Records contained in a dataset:
□ □ □ □
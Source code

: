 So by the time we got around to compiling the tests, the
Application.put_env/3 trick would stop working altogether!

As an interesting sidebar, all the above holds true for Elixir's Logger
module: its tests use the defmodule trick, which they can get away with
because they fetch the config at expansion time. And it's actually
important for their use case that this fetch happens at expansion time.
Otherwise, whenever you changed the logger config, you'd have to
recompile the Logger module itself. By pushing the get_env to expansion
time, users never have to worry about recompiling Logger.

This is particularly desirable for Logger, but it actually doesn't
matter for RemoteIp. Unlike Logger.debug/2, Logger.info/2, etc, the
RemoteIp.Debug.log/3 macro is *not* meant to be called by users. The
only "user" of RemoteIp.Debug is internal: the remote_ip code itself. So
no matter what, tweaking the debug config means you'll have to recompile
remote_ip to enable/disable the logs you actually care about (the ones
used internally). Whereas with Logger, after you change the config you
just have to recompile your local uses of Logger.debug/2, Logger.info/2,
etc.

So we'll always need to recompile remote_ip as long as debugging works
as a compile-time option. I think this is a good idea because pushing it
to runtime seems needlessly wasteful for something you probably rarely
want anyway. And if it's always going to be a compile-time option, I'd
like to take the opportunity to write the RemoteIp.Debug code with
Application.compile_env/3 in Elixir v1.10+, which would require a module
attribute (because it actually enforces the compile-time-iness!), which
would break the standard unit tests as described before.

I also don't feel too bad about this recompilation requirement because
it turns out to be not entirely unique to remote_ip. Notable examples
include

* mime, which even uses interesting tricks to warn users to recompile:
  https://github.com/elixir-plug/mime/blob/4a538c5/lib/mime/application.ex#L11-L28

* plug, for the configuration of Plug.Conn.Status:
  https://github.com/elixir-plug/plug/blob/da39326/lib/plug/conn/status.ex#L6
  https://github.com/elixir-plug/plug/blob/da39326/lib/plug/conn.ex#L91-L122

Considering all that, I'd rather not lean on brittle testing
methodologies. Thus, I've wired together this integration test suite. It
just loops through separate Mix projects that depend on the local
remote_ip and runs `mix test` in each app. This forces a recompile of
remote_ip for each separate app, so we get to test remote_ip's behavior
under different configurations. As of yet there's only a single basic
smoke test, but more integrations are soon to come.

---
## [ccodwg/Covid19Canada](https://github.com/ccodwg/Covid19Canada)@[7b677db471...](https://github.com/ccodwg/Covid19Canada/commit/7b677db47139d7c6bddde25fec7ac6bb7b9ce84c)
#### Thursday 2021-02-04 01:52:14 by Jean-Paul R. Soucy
□ □ □ □
**WHAT THIS TASK INVOLVES:**
Each record should come back exactly as written.

**REPLY TO THE EXERCISE:**
Source code

: So by the time we got around to compiling the tests, the
Application.put_env/3 trick would stop working altogether!

As an interesting sidebar, all the above holds true for Elixir's Logger
module: its tests use the defmodule trick, which they can get away with
because they fetch the config at expansion time. And it's actually
important for their use case that this fetch happens at expansion time.
Otherwise, whenever you changed the logger config, you'd have to
recompile the Logger module itself. By pushing the get_env to expansion
time, users never have to worry about recompiling Logger.

This is particularly desirable for Logger, but it actually doesn't
matter for RemoteIp. Unlike Logger.debug/2, Logger.info/2, etc, the
RemoteIp.Debug.log/3 macro is *not* meant to be called by users. The
only "user" of RemoteIp.Debug is internal: the remote_ip code itself. So
no matter what, tweaking the debug config means you'll have to recompile
remote_ip to enable/disable the logs you actually care about (the ones
used internally). Whereas with Logger, after you change the config you
just have to recompile your local uses of Logger.debug/2, Logger.info/2,
etc.

So we'll always need to recompile remote_ip as long as debugging works
as a compile-time option. I think this is a good idea because pushing it
to runtime seems needlessly wasteful for something you probably rarely
want anyway. And if it's always going to be a compile-time option, I'd
like to take the opportunity to write the RemoteIp.Debug code with
Application.compile_env/3 in Elixir v1.10+, which would require a module
attribute (because it actually enforces the compile-time-iness!), which
would break the standard unit tests as described before.

I also don't feel too bad about this recompilation requirement because
it turns out to be not entirely unique to remote_ip. Notable examples
include

* mime, which even uses interesting tricks to warn users to recompile:
  https://github.com/elixir-plug/mime/blob/4a538c5/lib/mime/application.ex#L11-L28

* plug, for the configuration of Plug.Conn.Status:
  https://github.com/elixir-plug/plug/blob/da39326/lib/plug/conn/status.ex#L6
  https://github.com/elixir-plug/plug/blob/da39326/lib/plug/conn.ex#L91-L122

Considering all that, I'd rather not lean on brittle testing
methodologies. Thus, I've wired together this integration test suite. It
just loops through separate Mix projects that depend on the local
remote_ip and runs `mix test` in each app. This forces a recompile of
remote_ip for each separate app, so we get to test remote_ip's behavior
under different configurations. As of yet there's only a single basic
smoke test, but more integrations are soon to come.

---
## [ccodwg/Covid19Canada](https://github.com/ccodwg/Covid19Canada)@[7b677db471...](https://github.com/ccodwg/Covid19Canada/commit/7b677db47139d7c6bddde25fec7ac6bb7b9ce84c)
#### Thursday 2021-02-04 01:52:14 by Jean-Paul R. Soucy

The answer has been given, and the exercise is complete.